1 Answer Brian, As long as you had removed power to the range, then it's just a coincidence. A power surge on the circuit, regardless of amount, can cause the bimetal switch inside the valve to warp and then leak gas. But it still sounds like a coincidence. Read More...
Dan November 16, 2016 for Model Number LGGF3043KFM Oven not getting up to temp, Preheat LED stays lit. Temp sensor resistance measures as good at room temp. Pulled burner covers out of the bottom of the oven and the flames were very small. The flames were only about 3/8" long. The flames on the broiler in the top of the oven, when on, are much larger, maybe an inch and a half or two inches long. The igniter does glow with a very bright white light when it is on. I assume the gas valve is supposed to be either open, or closed, and is not used to vary the size of the flame to maintain an even heat. Is the valve voltage 120vac? Do you know what the amperage should be at the valve? Any other ideas? While we're at it, for some time two of the burners are not sparking when the know if\s turned on, even though the other burners do spark when any of the knobs are turned to lite. I don't see anything built up around the electrodes that could be shorting it out. Hmm, maybe I can check continuity to the other electrodes. Hate to replace the gas valve if it might not be bad, since it is $177. Thanks for the help, Dan...
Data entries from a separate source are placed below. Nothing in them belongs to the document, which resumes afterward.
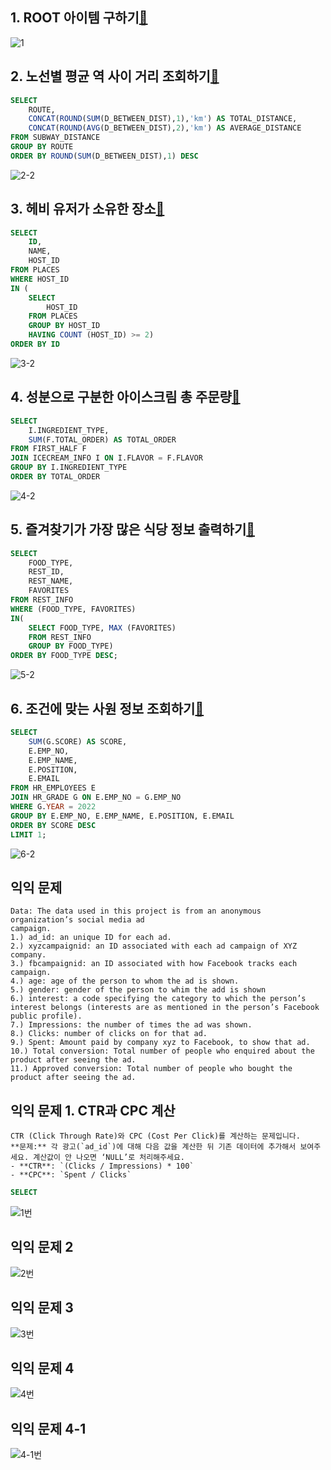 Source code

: ## 1. ROOT 아이템 구하기[🔗](https://school.programmers.co.kr/learn/courses/30/lessons/273710)



![1](../STUDY/image/1.png)

## 2. 노선별 평균 역 사이 거리 조회하기[🔗](https://school.programmers.co.kr/learn/courses/30/lessons/284531)

```sql
SELECT
    ROUTE,
    CONCAT(ROUND(SUM(D_BETWEEN_DIST),1),'km') AS TOTAL_DISTANCE,
    CONCAT(ROUND(AVG(D_BETWEEN_DIST),2),'km') AS AVERAGE_DISTANCE
FROM SUBWAY_DISTANCE
GROUP BY ROUTE
ORDER BY ROUND(SUM(D_BETWEEN_DIST),1) DESC
```

![2-2](../STUDY/image/2-2.png)

## 3. 헤비 유저가 소유한 장소[🔗](https://school.programmers.co.kr/learn/courses/30/lessons/77487)

```SQL
SELECT
    ID,
    NAME,
    HOST_ID
FROM PLACES
WHERE HOST_ID
IN (
    SELECT
        HOST_ID
    FROM PLACES
    GROUP BY HOST_ID
    HAVING COUNT (HOST_ID) >= 2)
ORDER BY ID
```

![3-2](../STUDY/image/3-2.png)

## 4. 성분으로 구분한 아이스크림 총 주문량[🔗](https://school.programmers.co.kr/learn/courses/30/lessons/133026)

```SQL
SELECT
    I.INGREDIENT_TYPE,
    SUM(F.TOTAL_ORDER) AS TOTAL_ORDER
FROM FIRST_HALF F
JOIN ICECREAM_INFO I ON I.FLAVOR = F.FLAVOR
GROUP BY I.INGREDIENT_TYPE
ORDER BY TOTAL_ORDER
```

![4-2](../STUDY/image/4-2.png)

## 5. 즐겨찾기가 가장 많은 식당 정보 출력하기[🔗](https://school.programmers.co.kr/learn/courses/30/lessons/131123)

```SQL
SELECT
    FOOD_TYPE,
    REST_ID,
    REST_NAME,
    FAVORITES
FROM REST_INFO
WHERE (FOOD_TYPE, FAVORITES)
IN(
    SELECT FOOD_TYPE, MAX (FAVORITES)
    FROM REST_INFO
    GROUP BY FOOD_TYPE)
ORDER BY FOOD_TYPE DESC;
```

![5-2](../STUDY/image/5-2.png)

## 6. 조건에 맞는 사원 정보 조회하기[🔗](https://school.programmers.co.kr/learn/courses/30/lessons/284527)

```SQL
SELECT
    SUM(G.SCORE) AS SCORE,
    E.EMP_NO,
    E.EMP_NAME,
    E.POSITION,
    E.EMAIL
FROM HR_EMPLOYEES E
JOIN HR_GRADE G ON E.EMP_NO = G.EMP_NO
WHERE G.YEAR = 2022
GROUP BY E.EMP_NO, E.EMP_NAME, E.POSITION, E.EMAIL
ORDER BY SCORE DESC
LIMIT 1;
```

![6-2](../STUDY/image/6-2.png)

## 익익 문제
```
Data: The data used in this project is from an anonymous organization’s social media ad
campaign.
1.) ad_id: an unique ID for each ad.
2.) xyzcampaignid: an ID associated with each ad campaign of XYZ company.
3.) fbcampaignid: an ID associated with how Facebook tracks each campaign.
4.) age: age of the person to whom the ad is shown.
5.) gender: gender of the person to whim the add is shown
6.) interest: a code specifying the category to which the person’s interest belongs (interests are as mentioned in the person’s Facebook public profile).
7.) Impressions: the number of times the ad was shown.
8.) Clicks: number of clicks on for that ad.
9.) Spent: Amount paid by company xyz to Facebook, to show that ad.
10.) Total conversion: Total number of people who enquired about the product after seeing the ad.
11.) Approved conversion: Total number of people who bought the product after seeing the ad.
```

## 익익 문제 1. CTR과 CPC 계산
```MD
CTR (Click Through Rate)와 CPC (Cost Per Click)를 계산하는 문제입니다.
**문제:** 각 광고(`ad_id`)에 대해 다음 값을 계산한 뒤 기존 데이터에 추가해서 보여주세요. 계산값이 안 나오면 ‘NULL’로 처리해주세요.
- **CTR**: `(Clicks / Impressions) * 100`
- **CPC**: `Spent / Clicks`
```

```SQL
SELECT

```


![1번](../STUDY/image/1번.png)
## 익익 문제 2
![2번](../STUDY/image/2번.png)
## 익익 문제 3
![3번](../STUDY/image/3번.png)
## 익익 문제 4
![4번](../STUDY/image/4번.png)
## 익익 문제 4-1
![4-1번](../STUDY/image/4-1번.png) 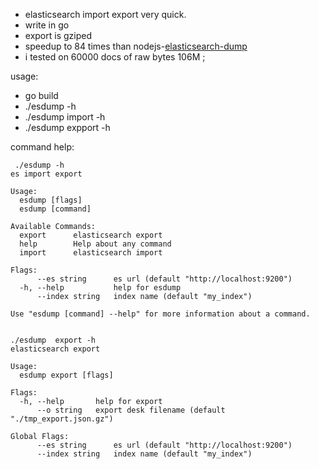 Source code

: - elasticsearch  import export very quick.
- write in go 
- export is gziped 
- speedup to 84 times than nodejs-[elasticsearch-dump](https://github.com/elasticsearch-dump/elasticsearch-dump)  
 - i tested on 60000 docs of raw bytes 106M ;
 
 usage:
 - go build 
 - ./esdump -h
 - ./esdump import -h
 - ./esdump expport -h

command help:
```shell script
 ./esdump -h
es import export

Usage:
  esdump [flags]
  esdump [command]

Available Commands:
  export      elasticsearch export
  help        Help about any command
  import      elasticsearch import

Flags:
      --es string      es url (default "http://localhost:9200")
  -h, --help           help for esdump
      --index string   index name (default "my_index")

Use "esdump [command] --help" for more information about a command.


./esdump  export -h
elasticsearch export

Usage:
  esdump export [flags]

Flags:
  -h, --help       help for export
      --o string   export desk filename (default "./tmp_export.json.gz")

Global Flags:
      --es string      es url (default "http://localhost:9200")
      --index string   index name (default "my_index")

``` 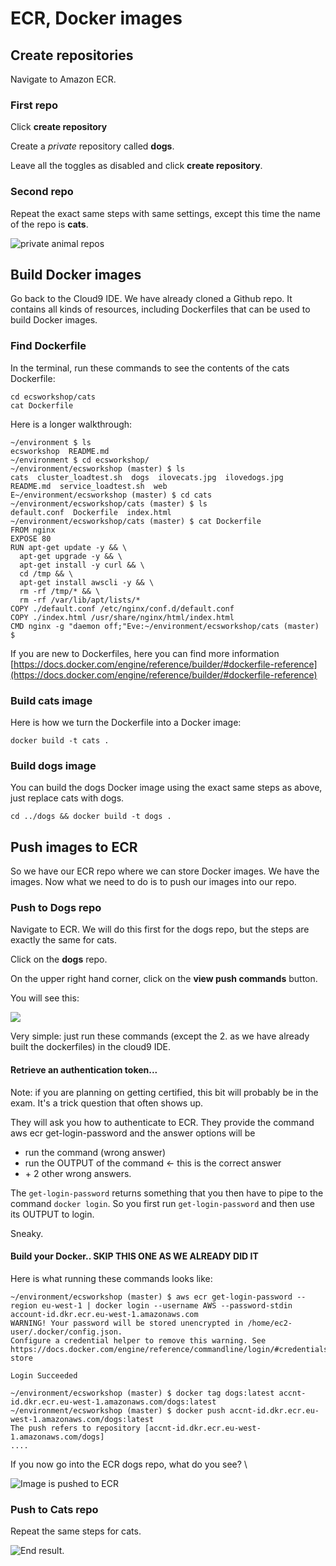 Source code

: # ECR, Docker images

## Create repositories

Navigate to Amazon ECR.&#x20;

### First repo

Click **create repository**

Create a _private_ repository called **dogs**.

Leave all the toggles as disabled and click **create repository**.

### Second repo

Repeat the exact same steps with same settings, except this time the name of the repo is **cats**.

![private animal repos](<../../../../.gitbook/assets/image (19).png>)

## Build Docker images

Go back to the Cloud9 IDE. We have already cloned a Github repo. It contains all kinds of resources, including Dockerfiles that can be used to build Docker images.&#x20;

### Find Dockerfile

In the terminal, run these commands to see the contents of the cats Dockerfile:

```
cd ecsworkshop/cats
cat Dockerfile
```

Here is a longer walkthrough:

```
~/environment $ ls
ecsworkshop  README.md
~/environment $ cd ecsworkshop/  
~/environment/ecsworkshop (master) $ ls
cats  cluster_loadtest.sh  dogs  ilovecats.jpg  ilovedogs.jpg  README.md  service_loadtest.sh  web
E~/environment/ecsworkshop (master) $ cd cats
~/environment/ecsworkshop/cats (master) $ ls
default.conf  Dockerfile  index.html
~/environment/ecsworkshop/cats (master) $ cat Dockerfile
FROM nginx
EXPOSE 80
RUN apt-get update -y && \
  apt-get upgrade -y && \
  apt-get install -y curl && \
  cd /tmp && \
  apt-get install awscli -y && \
  rm -rf /tmp/* && \
  rm -rf /var/lib/apt/lists/*
COPY ./default.conf /etc/nginx/conf.d/default.conf
COPY ./index.html /usr/share/nginx/html/index.html
CMD nginx -g "daemon off;"Eve:~/environment/ecsworkshop/cats (master) $ 
```

If you are new to Dockerfiles, here you can find more information [https://docs.docker.com/engine/reference/builder/#dockerfile-reference](https://docs.docker.com/engine/reference/builder/#dockerfile-reference)

### Build cats image

Here is how we turn the Dockerfile into a Docker image:

```
docker build -t cats . 
```

### Build dogs image

You can build the dogs Docker image using the exact same steps as above, just replace cats with dogs.&#x20;

```
cd ../dogs && docker build -t dogs .
```

## Push images to ECR

So we have our ECR repo where we can store Docker images. We have the images. Now what we need to do is to push our images into our repo.&#x20;

### Push to Dogs repo

Navigate to ECR. We will do this first for the dogs repo, but the steps are exactly the same for cats.&#x20;

Click on the **dogs** repo.&#x20;

On the upper right hand corner, click on the **view push commands** button.&#x20;

You will see this:

![](<../../../../.gitbook/assets/image (242).png>)

Very simple: just run these commands (except the 2. as we have already built the dockerfiles) in the cloud9 IDE.&#x20;

#### Retrieve an authentication token...&#x20;

Note: if you are planning on getting certified, this bit will probably be in the exam. It's a trick question that often shows up.&#x20;

They will ask you how to authenticate to ECR. They provide the command aws ecr get-login-password and the answer options will be

* run the command (wrong answer)
* run the OUTPUT of the command  <- this is the correct answer&#x20;
* \+ 2 other wrong answers.

The `get-login-password` returns something that you then have to pipe to the command `docker login`. So you first run `get-login-password` and then use its OUTPUT to login.

Sneaky.

#### Build your Docker.. SKIP THIS ONE AS WE ALREADY DID IT

Here is what running these commands looks like:

```
~/environment/ecsworkshop (master) $ aws ecr get-login-password --region eu-west-1 | docker login --username AWS --password-stdin account-id.dkr.ecr.eu-west-1.amazonaws.com
WARNING! Your password will be stored unencrypted in /home/ec2-user/.docker/config.json.
Configure a credential helper to remove this warning. See
https://docs.docker.com/engine/reference/commandline/login/#credentials-store

Login Succeeded

~/environment/ecsworkshop (master) $ docker tag dogs:latest accnt-id.dkr.ecr.eu-west-1.amazonaws.com/dogs:latest
~/environment/ecsworkshop (master) $ docker push accnt-id.dkr.ecr.eu-west-1.amazonaws.com/dogs:latest
The push refers to repository [accnt-id.dkr.ecr.eu-west-1.amazonaws.com/dogs]
....
```

If you now go into the ECR dogs repo, what do you see? \


![Image is pushed to ECR](<../../../../.gitbook/assets/image (448).png>)

### Push to Cats repo

Repeat the same steps for cats.&#x20;

![End result.](<../../../../.gitbook/assets/image (220).png>)

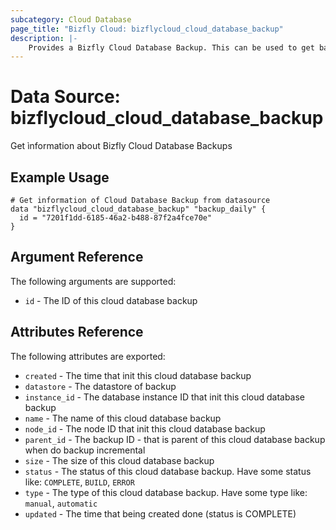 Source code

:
 ```yaml
---
subcategory: Cloud Database
page_title: "Bizfly Cloud: bizflycloud_cloud_database_backup"
description: |-
    Provides a Bizfly Cloud Database Backup. This can be used to get backup detail from backup id.
---
```


# Data Source: bizflycloud_cloud_database_backup

Get ìnformation about Bizfly Cloud Database Backups

## Example Usage

```hcl
# Get information of Cloud Database Backup from datasource
data "bizflycloud_cloud_database_backup" "backup_daily" {
  id = "7201f1dd-6185-46a2-b488-87f2a4fce70e"
}
```

## Argument Reference

The following arguments are supported:

-   `id` - The ID of this cloud database backup

## Attributes Reference

The following attributes are exported:

-   `created` - The time that init this cloud database backup
-   `datastore` - The datastore of backup
-   `instance_id` - The database instance ID that init this cloud database backup
-   `name` - The name of this cloud database backup
-   `node_id` - The node ID that init this cloud database backup
-   `parent_id` - The backup ID - that is parent of this cloud database backup when do backup incremental
-   `size` - The size of this cloud database backup
-   `status` - The status of this cloud database backup. Have some status like: `COMPLETE`, `BUILD`, `ERROR`
-   `type` - The type of this cloud database backup. Have some type like: `manual`, `automatic`
-   `updated` - The time that being created done (status is COMPLETE)
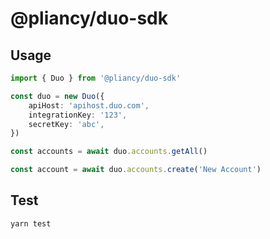 # @pliancy/duo-sdk

## Usage

```typescript
import { Duo } from '@pliancy/duo-sdk'

const duo = new Duo({
    apiHost: 'apihost.duo.com',
    integrationKey: '123',
    secretKey: 'abc',
})

const accounts = await duo.accounts.getAll()

const account = await duo.accounts.create('New Account')
```

## Test

```bash
yarn test
```
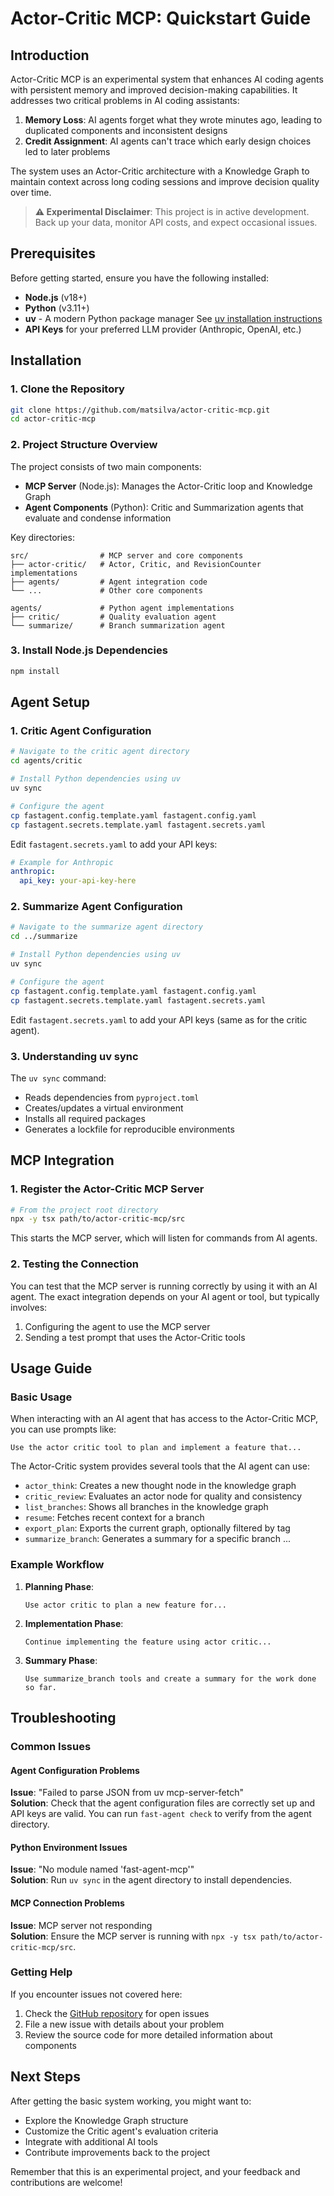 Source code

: # Actor-Critic MCP: Quickstart Guide

## Introduction

Actor-Critic MCP is an experimental system that enhances AI coding agents with persistent memory and improved decision-making capabilities. It addresses two critical problems in AI coding assistants:

1. **Memory Loss**: AI agents forget what they wrote minutes ago, leading to duplicated components and inconsistent designs
2. **Credit Assignment**: AI agents can't trace which early design choices led to later problems

The system uses an Actor-Critic architecture with a Knowledge Graph to maintain context across long coding sessions and improve decision quality over time.

> **⚠️ Experimental Disclaimer**: This project is in active development. Back up your data, monitor API costs, and expect occasional issues.

## Prerequisites

Before getting started, ensure you have the following installed:

- **Node.js** (v18+)
- **Python** (v3.11+)
- **uv** - A modern Python package manager
  See [uv installation instructions](https://docs.astral.sh/uv/getting-started/installation)
- **API Keys** for your preferred LLM provider (Anthropic, OpenAI, etc.)

## Installation

### 1. Clone the Repository

```bash
git clone https://github.com/matsilva/actor-critic-mcp.git
cd actor-critic-mcp
```

### 2. Project Structure Overview

The project consists of two main components:

- **MCP Server** (Node.js): Manages the Actor-Critic loop and Knowledge Graph
- **Agent Components** (Python): Critic and Summarization agents that evaluate and condense information

Key directories:

```
src/                # MCP server and core components
├── actor-critic/   # Actor, Critic, and RevisionCounter implementations
├── agents/         # Agent integration code
└── ...             # Other core components

agents/             # Python agent implementations
├── critic/         # Quality evaluation agent
└── summarize/      # Branch summarization agent
```

### 3. Install Node.js Dependencies

```bash
npm install
```

## Agent Setup

### 1. Critic Agent Configuration

```bash
# Navigate to the critic agent directory
cd agents/critic

# Install Python dependencies using uv
uv sync

# Configure the agent
cp fastagent.config.template.yaml fastagent.config.yaml
cp fastagent.secrets.template.yaml fastagent.secrets.yaml
```

Edit `fastagent.secrets.yaml` to add your API keys:

```yaml
# Example for Anthropic
anthropic:
  api_key: your-api-key-here
```

### 2. Summarize Agent Configuration

```bash
# Navigate to the summarize agent directory
cd ../summarize

# Install Python dependencies using uv
uv sync

# Configure the agent
cp fastagent.config.template.yaml fastagent.config.yaml
cp fastagent.secrets.template.yaml fastagent.secrets.yaml
```

Edit `fastagent.secrets.yaml` to add your API keys (same as for the critic agent).

### 3. Understanding uv sync

The `uv sync` command:

- Reads dependencies from `pyproject.toml`
- Creates/updates a virtual environment
- Installs all required packages
- Generates a lockfile for reproducible environments

## MCP Integration

### 1. Register the Actor-Critic MCP Server

```bash
# From the project root directory
npx -y tsx path/to/actor-critic-mcp/src
```

This starts the MCP server, which will listen for commands from AI agents.

### 2. Testing the Connection

You can test that the MCP server is running correctly by using it with an AI agent. The exact integration depends on your AI agent or tool, but typically involves:

1. Configuring the agent to use the MCP server
2. Sending a test prompt that uses the Actor-Critic tools

## Usage Guide

### Basic Usage

When interacting with an AI agent that has access to the Actor-Critic MCP, you can use prompts like:

```
Use the actor critic tool to plan and implement a feature that...
```

The Actor-Critic system provides several tools that the AI agent can use:

- `actor_think`: Creates a new thought node in the knowledge graph
- `critic_review`: Evaluates an actor node for quality and consistency
- `list_branches`: Shows all branches in the knowledge graph
- `resume`: Fetches recent context for a branch
- `export_plan`: Exports the current graph, optionally filtered by tag
- `summarize_branch`: Generates a summary for a specific branch
  ...

### Example Workflow

1. **Planning Phase**:

   ```
   Use actor critic to plan a new feature for...
   ```

2. **Implementation Phase**:

   ```
   Continue implementing the feature using actor critic...
   ```

3. **Summary Phase**:
   ```
   Use summarize_branch tools and create a summary for the work done so far.
   ```

## Troubleshooting

### Common Issues

#### Agent Configuration Problems

**Issue**: "Failed to parse JSON from uv mcp-server-fetch"  
**Solution**: Check that the agent configuration files are correctly set up and API keys are valid. You can run `fast-agent check` to verify from the agent directory.

#### Python Environment Issues

**Issue**: "No module named 'fast-agent-mcp'"  
**Solution**: Run `uv sync` in the agent directory to install dependencies.

#### MCP Connection Problems

**Issue**: MCP server not responding  
**Solution**: Ensure the MCP server is running with `npx -y tsx path/to/actor-critic-mcp/src`.

### Getting Help

If you encounter issues not covered here:

1. Check the [GitHub repository](https://github.com/matsilva/actor-critic-mcp) for open issues
2. File a new issue with details about your problem
3. Review the source code for more detailed information about components

## Next Steps

After getting the basic system working, you might want to:

- Explore the Knowledge Graph structure
- Customize the Critic agent's evaluation criteria
- Integrate with additional AI tools
- Contribute improvements back to the project

Remember that this is an experimental project, and your feedback and contributions are welcome!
1 Answer Dan, The voltage to the safety valve should be 3.2 to 3.6 vac. If there is proper voltage then the valve would be faulty. As for the issue with the electrode not sparking you would want to a continuity test on the electrodes but also on the wires going to the electrodes. You may have a cracked or damaged electrode. Read More...
Al July 31, 2015 for Model Number fgfl67hsg The top burners would not light, I replaced the regulator, now the oven lights but heats up slowly is the safety valve bad?
1 Answer Al, You will want to test the resistance of the oven sensor to ensure that the sensor is good. The resistance should be approximately 1090 ohms at room temperature of 77 degrees. When the temperature goes up you will have to add 2 ohms per 1 degree that it goes up. If the sensor does not have the proper resistance then the sensor will need replaced. Read More...
Chris L March 31, 2014 for Model Number Frigidaire FGF368GCE I recently received a range from my brother-in-law. It was working ok, but I noticed it had a high-pitched squeal whenever I turned it on. I had a gas guy come out and he thought I was getting too much gas to my house. Sure enough, I had the gas company come out and they said there was 3/4 PSI getting to my water heater downstairs which is about 3 times more than it can handle. I am having the gas guy come back out and put gas regulators at each gas appliances but in the meantime, my range has had an issue with the Oven/Broiler. The top burners come on (Even though they make a horrible squeal) but the Oven/Broiler will not come on at all. I have looked at both and the elements light up but I do not hear or smell gas. I am concerned that the valve that feeds these may be damaged but I want to know if there is a way to test the valve before replacing it (As it is a fairly costly piece) or could it be something else like maybe the switch on the back got partially turned off, electric control board, etc.
1 Answer Chris, Test for 3.2-3.6 amps at the gas safety valve with the igniter turned on. If the voltage is there, you have a bad safety valve. If the voltage is low, you have a weak igniter and the igniter will need to be replaced. You can test this with a multi-meter TJMA-DMT3. Here is a link on how to use a multi-meter. http://forum.appliancepartspros.com/oven-repair-including-ranges-cooktops/4810-how-check-continuity-ohmmeter.html Read More...
Lucy November 24, 2013 for Model Number 316404901 Top broiler lights up, but bake doesn't come on. Controller says prelite.
1 Answer Hello Lucy. You need to test for power from the control to the bake. If it is not there, replace the controller. You can test this with a multi-meter TJMA-DMT3. Here is a link on how to use a multi-meter. http://forum.appliancepartspros.com/oven-repair-including-ranges-cooktops/4810-how-check-continuity-ohmmeter.html Read More...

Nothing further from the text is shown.